= Beginning of Section =
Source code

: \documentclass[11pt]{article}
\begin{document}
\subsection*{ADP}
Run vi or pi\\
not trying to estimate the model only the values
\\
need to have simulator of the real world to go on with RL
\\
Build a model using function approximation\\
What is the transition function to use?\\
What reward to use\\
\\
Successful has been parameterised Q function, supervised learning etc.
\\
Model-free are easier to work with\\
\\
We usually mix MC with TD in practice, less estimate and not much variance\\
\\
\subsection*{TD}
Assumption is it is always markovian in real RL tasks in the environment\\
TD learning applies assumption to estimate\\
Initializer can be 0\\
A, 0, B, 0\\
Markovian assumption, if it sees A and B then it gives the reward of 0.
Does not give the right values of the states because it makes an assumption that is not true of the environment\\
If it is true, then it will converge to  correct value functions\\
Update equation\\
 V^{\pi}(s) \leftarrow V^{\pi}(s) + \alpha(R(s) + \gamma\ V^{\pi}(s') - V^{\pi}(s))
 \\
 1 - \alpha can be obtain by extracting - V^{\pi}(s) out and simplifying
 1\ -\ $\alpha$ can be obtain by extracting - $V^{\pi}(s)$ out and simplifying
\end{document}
= End of Section =
• [PROMPT]
What is needed is a verbatim copy of the data, complete from first line to last.

• [SOLUTION FOR THIS PROBLEM]
Source code

: \documentclass[11pt]{article}
\begin{document}
\subsection*{ADP}
Run vi or pi\\
not trying to estimate the model only the values
\\
need to have simulator of the real world to go on with RL
\\
Build a model using function approximation\\
What is the transition function to use?\\
What reward to use\\
\\
Successful has been parameterised Q function, supervised learning etc.
\\
Model-free are easier to work with\\
\\
We usually mix MC with TD in practice, less estimate and not much variance\\
\\
\subsection*{TD}
Assumption is it is always markovian in real RL tasks in the environment\\
TD learning applies assumption to estimate\\
Initializer can be 0\\
A, 0, B, 0\\
Markovian assumption, if it sees A and B then it gives the reward of 0.
Does not give the right values of the states because it makes an assumption that is not true of the environment\\
If it is true, then it will converge to  correct value functions\\
Update equation\\
 V^{\pi}(s) \leftarrow V^{\pi}(s) + \alpha(R(s) + \gamma\ V^{\pi}(s') - V^{\pi}(s))
 \\
 1 - \alpha can be obtain by extracting - V^{\pi}(s) out and simplifying
 1\ -\ $\alpha$ can be obtain by extracting - $V^{\pi}(s)$ out and simplifying
\end{document}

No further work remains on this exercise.